Kongres AS memilih untuk melarang minyak Rusia pada Kamis (7/4/), sementara Uni Eropa sedang mempertimbangkan hal tersebut.
Jerman mungkin dapat mengakhiri impor minyak Rusia tahun ini, kata Kanselir Olaf Scholz.
Pada Kamis (7/4), negara-negara Uni Eropa menyetujui larangan impor batu bara Rusia, menambahkan blok itu sekarang akan membahas sanksi terhadap minyak.

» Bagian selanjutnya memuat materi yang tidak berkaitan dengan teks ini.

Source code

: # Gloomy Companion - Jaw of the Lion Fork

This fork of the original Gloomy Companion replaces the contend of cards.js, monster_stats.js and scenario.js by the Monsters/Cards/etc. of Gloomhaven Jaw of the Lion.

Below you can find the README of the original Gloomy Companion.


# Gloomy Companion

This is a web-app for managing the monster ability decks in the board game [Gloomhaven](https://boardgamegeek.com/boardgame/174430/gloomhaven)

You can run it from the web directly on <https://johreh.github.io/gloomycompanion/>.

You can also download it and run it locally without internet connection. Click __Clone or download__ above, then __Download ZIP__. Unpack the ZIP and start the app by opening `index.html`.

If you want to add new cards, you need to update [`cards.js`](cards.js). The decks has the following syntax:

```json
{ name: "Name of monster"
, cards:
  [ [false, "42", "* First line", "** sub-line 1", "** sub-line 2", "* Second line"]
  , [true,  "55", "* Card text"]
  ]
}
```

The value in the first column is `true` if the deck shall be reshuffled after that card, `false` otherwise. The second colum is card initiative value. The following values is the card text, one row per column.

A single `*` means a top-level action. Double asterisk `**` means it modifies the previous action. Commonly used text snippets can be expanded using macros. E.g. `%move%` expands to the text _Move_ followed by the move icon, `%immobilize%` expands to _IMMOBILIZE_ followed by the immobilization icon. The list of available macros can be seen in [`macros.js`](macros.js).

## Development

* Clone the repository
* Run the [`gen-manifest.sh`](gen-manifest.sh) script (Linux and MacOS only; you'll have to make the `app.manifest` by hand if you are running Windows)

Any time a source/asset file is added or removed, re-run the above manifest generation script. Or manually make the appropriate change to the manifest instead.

Tetapi ketidakpastian permintaan membatasi harga pada Jumat (8/4) setelah Shanghai memperpanjang pengunciannya untuk menghadapi infeksi COVID-19 yang meningkat pesat.
Tekanan lebih lanjut datang dari penguatan dolar AS, setelah sinyal bahwa Federal Reserve AS dapat menaikkan suku bunga dana federal tiga poin persentase lagi pada akhir tahun.